Make an exact copy of every entry, leaving the pictures out.

== SOURCE INFORMATION

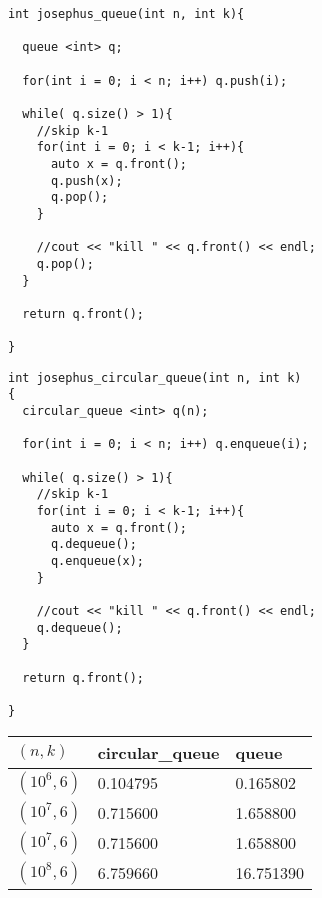 \begin{verbatim}
int josephus_queue(int n, int k){

  queue <int> q;

  for(int i = 0; i < n; i++) q.push(i);

  while( q.size() > 1){
    //skip k-1
    for(int i = 0; i < k-1; i++){
      auto x = q.front();
      q.push(x);
      q.pop();
    }

    //cout << "kill " << q.front() << endl;
    q.pop();
  }  

  return q.front();

}
\end{verbatim}


\begin{verbatim}
int josephus_circular_queue(int n, int k)
{
  circular_queue <int> q(n);

  for(int i = 0; i < n; i++) q.enqueue(i);

  while( q.size() > 1){
    //skip k-1
    for(int i = 0; i < k-1; i++){
      auto x = q.front();
      q.dequeue();
      q.enqueue(x);
    }

    //cout << "kill " << q.front() << endl;
    q.dequeue();
  }  

  return q.front();

}

\end{verbatim}

\begin{center}
\begin{tabular}{lll}
\hline
$(n,k)$ & circular\_queue & queue \\
\hline
$(10^6, 6)$ & 0.104795 & 0.165802\\
$(10^7, 6)$ & 0.715600 & 1.658800\\
$(10^7, 6)$ & 0.715600 & 1.658800\\
$(10^8, 6)$ & 6.759660 & 16.751390\\
  
\end{tabular}
\end{center}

====

## FINAL ANSWER
 \begin{verbatim}
int josephus_queue(int n, int k){

  queue <int> q;

  for(int i = 0; i < n; i++) q.push(i);

  while( q.size() > 1){
    //skip k-1
    for(int i = 0; i < k-1; i++){
      auto x = q.front();
      q.push(x);
      q.pop();
    }

    //cout << "kill " << q.front() << endl;
    q.pop();
  }  

  return q.front();

}
\end{verbatim}


\begin{verbatim}
int josephus_circular_queue(int n, int k)
{
  circular_queue <int> q(n);

  for(int i = 0; i < n; i++) q.enqueue(i);

  while( q.size() > 1){
    //skip k-1
    for(int i = 0; i < k-1; i++){
      auto x = q.front();
      q.dequeue();
      q.enqueue(x);
    }

    //cout << "kill " << q.front() << endl;
    q.dequeue();
  }  

  return q.front();

}

\end{verbatim}

\begin{center}
\begin{tabular}{lll}
\hline
$(n,k)$ & circular\_queue & queue \\
\hline
$(10^6, 6)$ & 0.104795 & 0.165802\\
$(10^7, 6)$ & 0.715600 & 1.658800\\
$(10^7, 6)$ & 0.715600 & 1.658800\\
$(10^8, 6)$ & 6.759660 & 16.751390\\
  
\end{tabular}
\end{center}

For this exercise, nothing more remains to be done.